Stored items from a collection
——————

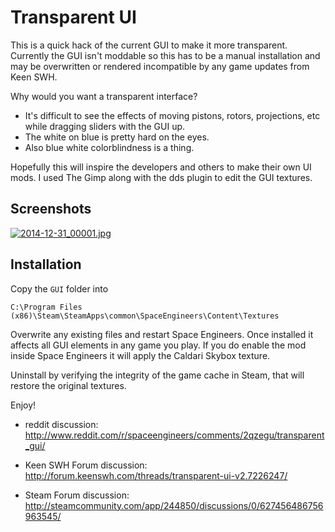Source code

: # Transparent UI

This is a quick hack of the current GUI to make it more transparent. Currently the GUI isn't moddable so this has to be a manual installation and may be overwritten or rendered incompatible by any game updates from Keen SWH.

Why would you want a transparent interface?

- It's difficult to see the effects of moving pistons, rotors, projections, etc while dragging sliders with the GUI up.
- The white on blue is pretty hard on the eyes.
- Also blue white colorblindness is a thing.

Hopefully this will inspire the developers and others to make their own UI mods. I used The Gimp along with the dds plugin to edit the GUI textures.

## Screenshots

[![2014-12-31_00001.jpg](https://raw.githubusercontent.com/AnthonyDiGirolamo/TransparentUI/master/Screenshots/2014-12-31_00001.jpg)](https://raw.githubusercontent.com/AnthonyDiGirolamo/TransparentUI/master/Screenshots/2014-12-31_00001.jpg)


## Installation

Copy the `GUI` folder into

`C:\Program Files (x86)\Steam\SteamApps\common\SpaceEngineers\Content\Textures`

Overwrite any existing files and restart Space Engineers. Once installed it affects all GUI elements in any game you play. If you do enable the mod inside Space Engineers it will apply the Caldari Skybox texture.

Uninstall by verifying the integrity of the game cache in Steam, that will restore the original textures.

Enjoy!

- reddit discussion: http://www.reddit.com/r/spaceengineers/comments/2qzegu/transparent_gui/

- Keen SWH Forum discussion: http://forum.keenswh.com/threads/transparent-ui-v2.7226247/

- Steam Forum discussion: http://steamcommunity.com/app/244850/discussions/0/627456486756963545/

——————

Aim of the task: In the records, which lines mention the word "with"? Copy those lines.

Output for this exercise:
- It's difficult to see the effects of moving pistons, rotors, projections, etc while dragging sliders with the GUI up.
Hopefully this will inspire the developers and others to make their own UI mods. I used The Gimp along with the dds plugin to edit the GUI textures.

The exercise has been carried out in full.